Use this five-step approach to set up an ergonomic desk and add a little more zen to your day.
First, stop whatever you’re doing . Now, assess your body. Do you experience pain in your neck ? How’s your posture? And what about your wrists and fingers — are they okay after all that typing and texting ?
Back pain is one of the most common work-related injuries and is often caused by ordinary work activities such as sitting in an office chair or heavy lifting. Applying ergonomic principles – the study of the workplace as it relates to the worker – can help prevent work-related back pain and back injury and help maintain a healthy back.
1 – How to Adjust an Office Chair
Your chair is your best ergonomic companion. It bolsters your back, your base, and your stance. There are numerous chairs to browse, however just a couple of significant things to pay special mind to.
Shape. Think back to your natural posture. With your tailbone sticking out just a bit, and your vertebrae in their slight curve, the lumbar portion of your spine points in toward your belly. To help you sustain this posture, find a chair that offers good lumbar support.
Length. When you sit down, there should be a little space between the edge of the chair and the back of your knees, about the size of your fist. Depending on the chair, you might be able to adjust the seat depth accordingly.
Height. When you sit, your feet should be on the floor (not dangling) in front of you, and your thighs should be slightly below your hips. Shorter folks might need to use a footrest, while extra-tall types might need to adjust the height of the desk.
If you ever find yourself tucking your feet behind you, sitting on one leg, or in another funky position, you chair needs to be adjusted.
2 – How to position your monitor
Place the monitor in a location that eliminates glare on the screen.
Reflected glare from your monitor can cause eyestrain, but sometimes it will also cause you to assume an awkward position to read the screen.
Place the monitor at a right angle or away from the windows and task lights. Glare and bright light directly behind your screen can cause eyestrain and be an uncomfortable computing experience. If you can’t adjust the angle of your monitor, try closing the window blinds or turning off/changing the lights if there is a bright light behind the screen.
Place the monitor directly in front of you. Placing the monitor directly in front of you prevents you from twisting your head and neck from viewing the screen.
Place the monitor at least an arm’s length away from you. The monitor should be at a comfortable distance away from you, allowing you to view the entire screen without too much twisting of your head and neck.

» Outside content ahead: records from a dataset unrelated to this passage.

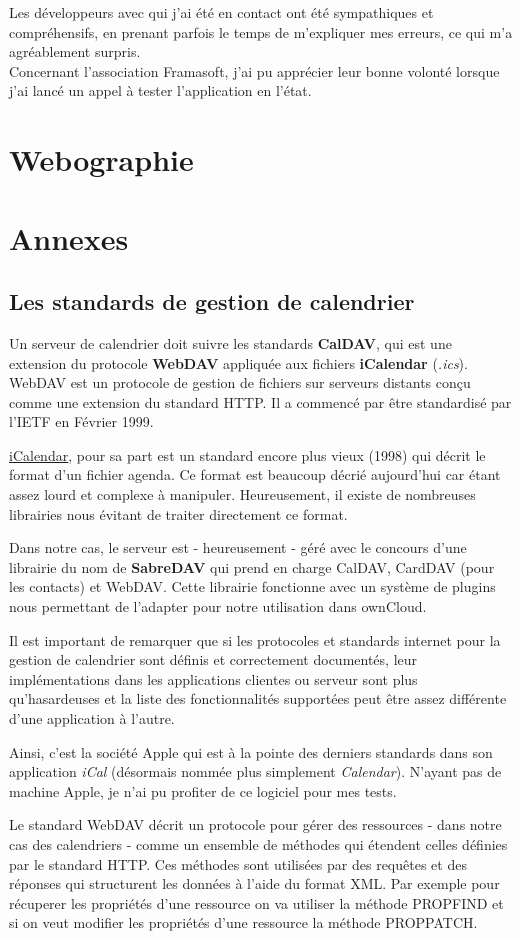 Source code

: \documentclass[10pt,a4paper, twoside]{report}
\newcommand{\mychapter}[2]{
	\setcounter{chapter}{#1}
	\setcounter{section}{0}
	\chapter*{#2}
	\addcontentsline{toc}{chapter}{#2}
}
\begin{document}
	Les développeurs avec qui j'ai été en contact ont été sympathiques et compréhensifs, en prenant parfois le temps de m'expliquer mes erreurs, ce qui m'a agréablement surpris.
	\\
	
	Concernant l'association Framasoft, j'ai pu apprécier leur bonne volonté lorsque j'ai lancé un appel à tester l'application en l'état.
	
	\mychapter{8}{Webographie}
	\mychapter{9}{Annexes}
	\label{ch:Annexes}
	\section{Les standards de gestion de calendrier}
	\label{sec:standards}
	Un serveur de calendrier doit suivre les standards \textbf{CalDAV}, qui est une extension du protocole \textbf{WebDAV} appliquée aux fichiers \textbf{iCalendar} (\textit{.ics}). WebDAV est un protocole de gestion de fichiers sur serveurs distants conçu comme une extension du standard HTTP. Il a commencé par être standardisé par l'IETF en Février 1999.
	
	\href{https://tools.ietf.org/html/rfc2445}{iCalendar}, pour sa part est un standard encore plus vieux (1998) qui décrit le format d'un fichier agenda. Ce format est beaucoup décrié aujourd'hui car étant assez lourd et complexe à manipuler. Heureusement, il existe de nombreuses librairies nous évitant de traiter directement ce format.
	
	Dans notre cas, le serveur est - heureusement - géré avec le concours d'une librairie du nom de \textbf{SabreDAV} qui prend en charge CalDAV, CardDAV (pour les contacts) et WebDAV. Cette librairie fonctionne avec un système de plugins nous permettant de l'adapter pour notre utilisation dans ownCloud.
	
	Il est important de remarquer que si les protocoles et standards internet pour la gestion de calendrier sont définis et correctement documentés, leur implémentations dans les applications clientes ou serveur sont plus qu'hasardeuses et la liste des fonctionnalités supportées peut être assez différente d'une application à l'autre.
	
	Ainsi, c'est la société Apple qui est à la pointe des derniers standards dans son application \textit{iCal} (désormais nommée plus simplement \textit{Calendar}). N'ayant pas de machine Apple, je n'ai pu profiter de ce logiciel pour mes tests.
	
	Le standard WebDAV décrit un protocole pour gérer des ressources - dans notre cas des calendriers - comme un ensemble de méthodes qui étendent celles définies par le standard HTTP. Ces méthodes sont utilisées par des requêtes et des réponses qui structurent les données à l'aide du format XML. Par exemple pour récuperer les propriétés d'une ressource on va utiliser la méthode PROPFIND et si on veut modifier les propriétés d'une ressource la méthode PROPPATCH.
	
\end{document}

Place the monitor so you can clearly read the screen without bending your head, neck or trunk forward or backward. By now you’ve probably noticed a common theme. You need to place your monitor to reduce awkward postures. Get your monitor in the right position and your neck and shoulders will thank you!
3 – Keyboard and mouse placement
Have your mouse, keyboard and screen positioned in front of you. If the keyboard and mouse are positioned to the side, you will twist your body to use them, putting strain on your torso and shoulders. If you’re doing this all day, you’re going to end up aching. By making sure the keyboard and mouse are directly in front of you and as central as possible to your body, you will be able to type with your shoulders in a natural position and avoid unnecessary pain.
Position the mouse and keyboard at about elbow height. With the mouse and keyboard at the same height as the elbows and forearms, the shoulders can fall relaxed by your side. This will likely require adjustment of your chair and desk height. Do not place your mouse and keyboard on different levels, as you’ll have to keep moving your arm up and down. Small, repetitive movements like these put you at greater risk of musculoskeletal injury.
Place the mouse and keyboard close to the front of the desk. Place the mouse and keyboard so that you don’t need to stretch to use them. The keyboard should be around 5 cm from the front edge of the desk, and the mouse roughly in line with the keyboard. You need to leave enough room to support the wrists.
The mouse should also be placed close to the keyboard. If the mouse is positioned out to the side, you may be forced to stretch, putting strain on the shoulder and arm, or causing you to bend your wrist unnaturally. Keep the mouse close to the side of your keyboard edge to prevent stretching.
Avoid using a laptop keyboard and trackpad. Yes we know laptops are a convenient tool for many of us, but they have not been designed for prolonged use with physical ergonomics in mind. Set up your laptop with a laptop stand and an external mouse and keyboard. Treat the laptop as a monitor and follow the tips above for mouse and keyboard placement.
4 – How to position your phone ?
If set-up out of arm’s length, repeatedly reaching for the phone can put strain on the arm, shoulder and neck. Place the phone where it is easily accessible to minimize the risk of injury from repetitive reaching.
5 – Move and stretch
We can’t end an article on office ergonomics without reminding you to get up and move! You are a workplace athlete and your body is designed for movement. There is no magical, perfect posture that will keep your body safe in the office. Invest in your health and well being by taking stretch breaks and getting in some form of movement every day.